• **Problem details**
Omit every picture while repeating the entries exactly.

Entries provided Block Start

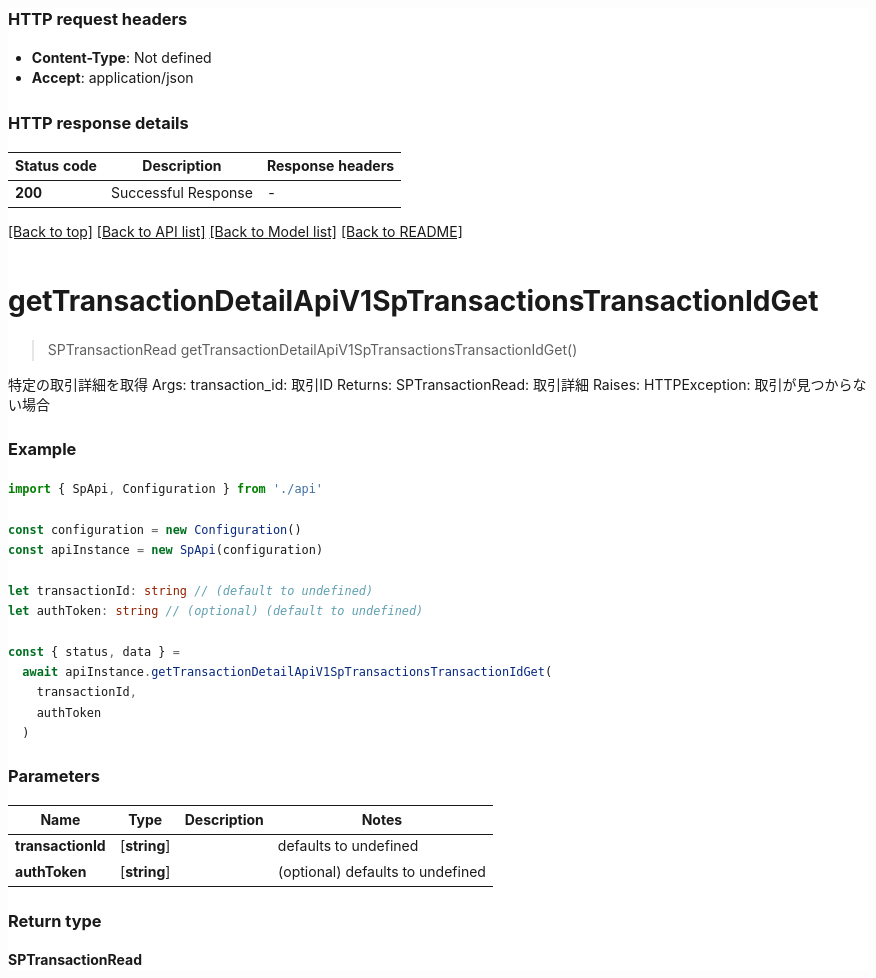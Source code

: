 ### HTTP request headers

- **Content-Type**: Not defined
- **Accept**: application/json

### HTTP response details

| Status code | Description         | Response headers |
| ----------- | ------------------- | ---------------- |
| **200**     | Successful Response | -                |

[[Back to top]](#) [[Back to API list]](../README.md#documentation-for-api-endpoints) [[Back to Model list]](../README.md#documentation-for-models) [[Back to README]](../README.md)

# **getTransactionDetailApiV1SpTransactionsTransactionIdGet**

> SPTransactionRead getTransactionDetailApiV1SpTransactionsTransactionIdGet()

特定の取引詳細を取得 Args: transaction_id: 取引ID Returns: SPTransactionRead: 取引詳細 Raises: HTTPException: 取引が見つからない場合

### Example

```typescript
import { SpApi, Configuration } from './api'

const configuration = new Configuration()
const apiInstance = new SpApi(configuration)

let transactionId: string // (default to undefined)
let authToken: string // (optional) (default to undefined)

const { status, data } =
  await apiInstance.getTransactionDetailApiV1SpTransactionsTransactionIdGet(
    transactionId,
    authToken
  )
```

### Parameters

| Name              | Type         | Description | Notes                            |
| ----------------- | ------------ | ----------- | -------------------------------- |
| **transactionId** | [**string**] |             | defaults to undefined            |
| **authToken**     | [**string**] |             | (optional) defaults to undefined |

### Return type

**SPTransactionRead**
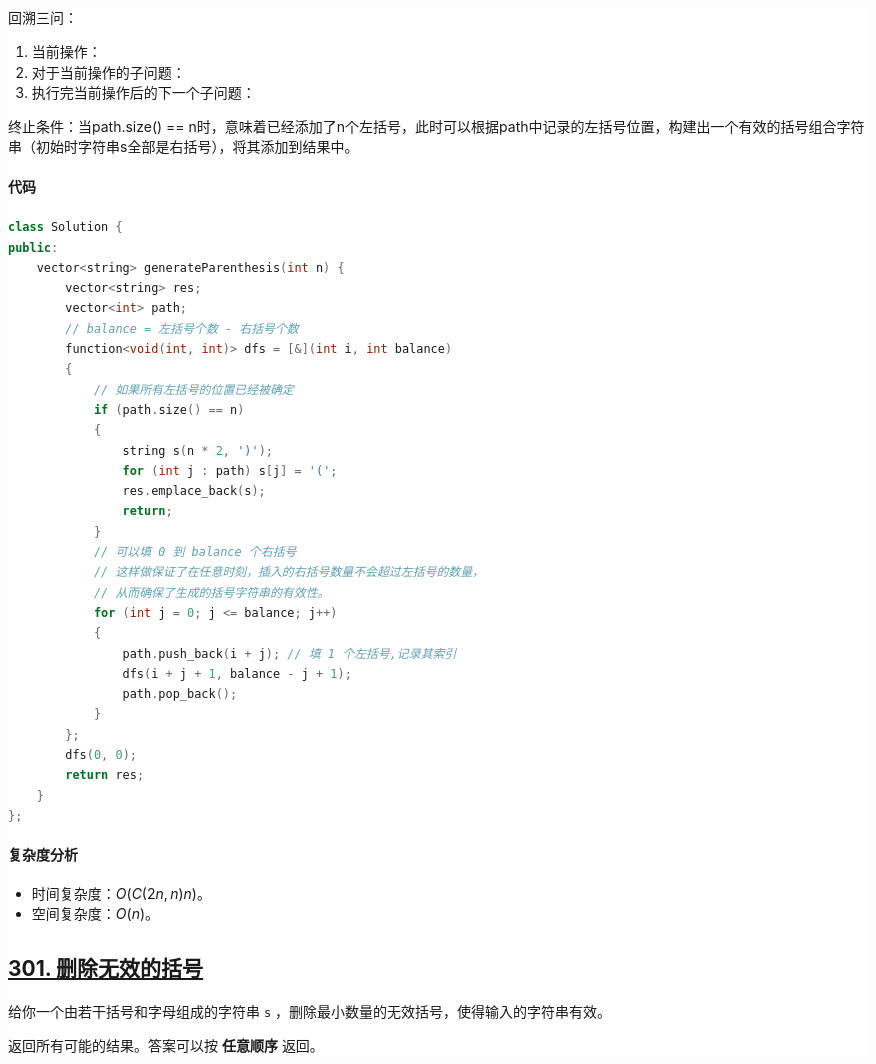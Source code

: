 回溯三问：

1. 当前操作：
2. 对于当前操作的子问题：
3. 执行完当前操作后的下一个子问题：

终止条件：当path.size() == n时，意味着已经添加了n个左括号，此时可以根据path中记录的左括号位置，构建出一个有效的括号组合字符串（初始时字符串s全部是右括号），将其添加到结果中。

#### 代码

```cpp
class Solution {
public:
    vector<string> generateParenthesis(int n) {
        vector<string> res;
        vector<int> path;
        // balance = 左括号个数 - 右括号个数
        function<void(int, int)> dfs = [&](int i, int balance) 
        {
            // 如果所有左括号的位置已经被确定
            if (path.size() == n) 
            {
                string s(n * 2, ')');
                for (int j : path) s[j] = '(';
                res.emplace_back(s);
                return;
            }
            // 可以填 0 到 balance 个右括号
            // 这样做保证了在任意时刻，插入的右括号数量不会超过左括号的数量，
            // 从而确保了生成的括号字符串的有效性。
            for (int j = 0; j <= balance; j++)
            {
                path.push_back(i + j); // 填 1 个左括号,记录其索引
                dfs(i + j + 1, balance - j + 1);
                path.pop_back();
            }
        };
        dfs(0, 0);
        return res;
    }
};
```

#### 复杂度分析

- 时间复杂度：$O(C(2n,n)n)$。
- 空间复杂度：$O(n)$。

## [301. 删除无效的括号](https://leetcode.cn/problems/remove-invalid-parentheses/)

给你一个由若干括号和字母组成的字符串 `s` ，删除最小数量的无效括号，使得输入的字符串有效。

返回所有可能的结果。答案可以按 **任意顺序** 返回。
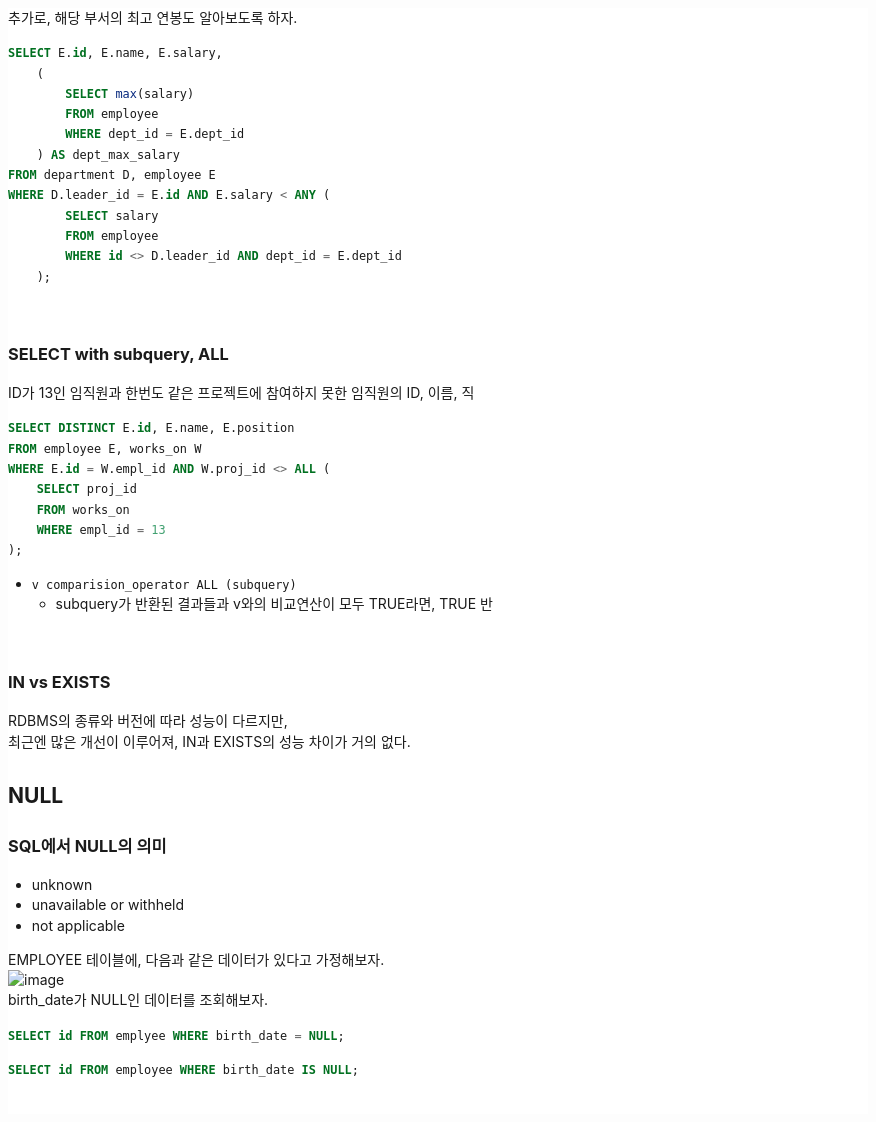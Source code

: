 추가로, 해당 부서의 최고 연봉도 알아보도록 하자.
```sql
SELECT E.id, E.name, E.salary, 
    ( 
        SELECT max(salary)
        FROM employee
        WHERE dept_id = E.dept_id
    ) AS dept_max_salary
FROM department D, employee E
WHERE D.leader_id = E.id AND E.salary < ANY (
        SELECT salary
        FROM employee
        WHERE id <> D.leader_id AND dept_id = E.dept_id
    );
```
<br/>

### SELECT with subquery, ALL
ID가 13인 임직원과 한번도 같은 프로젝트에 참여하지 못한 임직원의 ID, 이름, 직
```sql
SELECT DISTINCT E.id, E.name, E.position
FROM employee E, works_on W
WHERE E.id = W.empl_id AND W.proj_id <> ALL (
    SELECT proj_id
    FROM works_on
    WHERE empl_id = 13
);
```
* `v comparision_operator ALL (subquery)`
  * subquery가 반환된 결과들과 v와의 비교연산이 모두 TRUE라면, TRUE 반
<br/>

### IN vs EXISTS
RDBMS의 종류와 버전에 따라 성능이 다르지만,\
최근엔 많은 개선이 이루어져, IN과 EXISTS의 성능 차이가 거의 없다.


## NULL
### SQL에서 NULL의 의미
* unknown
* unavailable or withheld
* not applicable

EMPLOYEE 테이블에, 다음과 같은 데이터가 있다고 가정해보자.\
![image](https://github.com/jub3907/Today-I-Learn/assets/58246682/7ac9549e-a9f0-43fe-9046-f2ca652b3c6b)\
birth_date가 NULL인 데이터를 조회해보자.
```sql
SELECT id FROM emplyee WHERE birth_date = NULL;
```

```sql
SELECT id FROM employee WHERE birth_date IS NULL;
```
<br/>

Entries provided Block End

• **Reply**
Source code

: ### HTTP request headers

- **Content-Type**: Not defined
- **Accept**: application/json

### HTTP response details

| Status code | Description         | Response headers |
| ----------- | ------------------- | ---------------- |
| **200**     | Successful Response | -                |

[[Back to top]](#) [[Back to API list]](../README.md#documentation-for-api-endpoints) [[Back to Model list]](../README.md#documentation-for-models) [[Back to README]](../README.md)

# **getTransactionDetailApiV1SpTransactionsTransactionIdGet**

> SPTransactionRead getTransactionDetailApiV1SpTransactionsTransactionIdGet()

特定の取引詳細を取得 Args: transaction_id: 取引ID Returns: SPTransactionRead: 取引詳細 Raises: HTTPException: 取引が見つからない場合

### Example

```typescript
import { SpApi, Configuration } from './api'

const configuration = new Configuration()
const apiInstance = new SpApi(configuration)

let transactionId: string // (default to undefined)
let authToken: string // (optional) (default to undefined)

const { status, data } =
  await apiInstance.getTransactionDetailApiV1SpTransactionsTransactionIdGet(
    transactionId,
    authToken
  )
```

### Parameters

| Name              | Type         | Description | Notes                            |
| ----------------- | ------------ | ----------- | -------------------------------- |
| **transactionId** | [**string**] |             | defaults to undefined            |
| **authToken**     | [**string**] |             | (optional) defaults to undefined |

### Return type

**SPTransactionRead**
Source code

: 回溯三问：

1. 当前操作：
2. 对于当前操作的子问题：
3. 执行完当前操作后的下一个子问题：

终止条件：当path.size() == n时，意味着已经添加了n个左括号，此时可以根据path中记录的左括号位置，构建出一个有效的括号组合字符串（初始时字符串s全部是右括号），将其添加到结果中。

#### 代码

```cpp
class Solution {
public:
    vector<string> generateParenthesis(int n) {
        vector<string> res;
        vector<int> path;
        // balance = 左括号个数 - 右括号个数
        function<void(int, int)> dfs = [&](int i, int balance) 
        {
            // 如果所有左括号的位置已经被确定
            if (path.size() == n) 
            {
                string s(n * 2, ')');
                for (int j : path) s[j] = '(';
                res.emplace_back(s);
                return;
            }
            // 可以填 0 到 balance 个右括号
            // 这样做保证了在任意时刻，插入的右括号数量不会超过左括号的数量，
            // 从而确保了生成的括号字符串的有效性。
            for (int j = 0; j <= balance; j++)
            {
                path.push_back(i + j); // 填 1 个左括号,记录其索引
                dfs(i + j + 1, balance - j + 1);
                path.pop_back();
            }
        };
        dfs(0, 0);
        return res;
    }
};
```

#### 复杂度分析

- 时间复杂度：$O(C(2n,n)n)$。
- 空间复杂度：$O(n)$。

## [301. 删除无效的括号](https://leetcode.cn/problems/remove-invalid-parentheses/)

给你一个由若干括号和字母组成的字符串 `s` ，删除最小数量的无效括号，使得输入的字符串有效。

返回所有可能的结果。答案可以按 **任意顺序** 返回。
Source code

: 추가로, 해당 부서의 최고 연봉도 알아보도록 하자.
```sql
SELECT E.id, E.name, E.salary, 
    ( 
        SELECT max(salary)
        FROM employee
        WHERE dept_id = E.dept_id
    ) AS dept_max_salary
FROM department D, employee E
WHERE D.leader_id = E.id AND E.salary < ANY (
        SELECT salary
        FROM employee
        WHERE id <> D.leader_id AND dept_id = E.dept_id
    );
```
<br/>

### SELECT with subquery, ALL
ID가 13인 임직원과 한번도 같은 프로젝트에 참여하지 못한 임직원의 ID, 이름, 직
```sql
SELECT DISTINCT E.id, E.name, E.position
FROM employee E, works_on W
WHERE E.id = W.empl_id AND W.proj_id <> ALL (
    SELECT proj_id
    FROM works_on
    WHERE empl_id = 13
);
```
* `v comparision_operator ALL (subquery)`
  * subquery가 반환된 결과들과 v와의 비교연산이 모두 TRUE라면, TRUE 반
<br/>

### IN vs EXISTS
RDBMS의 종류와 버전에 따라 성능이 다르지만,\
최근엔 많은 개선이 이루어져, IN과 EXISTS의 성능 차이가 거의 없다.


## NULL
### SQL에서 NULL의 의미
* unknown
* unavailable or withheld
* not applicable

EMPLOYEE 테이블에, 다음과 같은 데이터가 있다고 가정해보자.\
![image](https://github.com/jub3907/Today-I-Learn/assets/58246682/7ac9549e-a9f0-43fe-9046-f2ca652b3c6b)\
birth_date가 NULL인 데이터를 조회해보자.
```sql
SELECT id FROM emplyee WHERE birth_date = NULL;
```

```sql
SELECT id FROM employee WHERE birth_date IS NULL;
```
<br/>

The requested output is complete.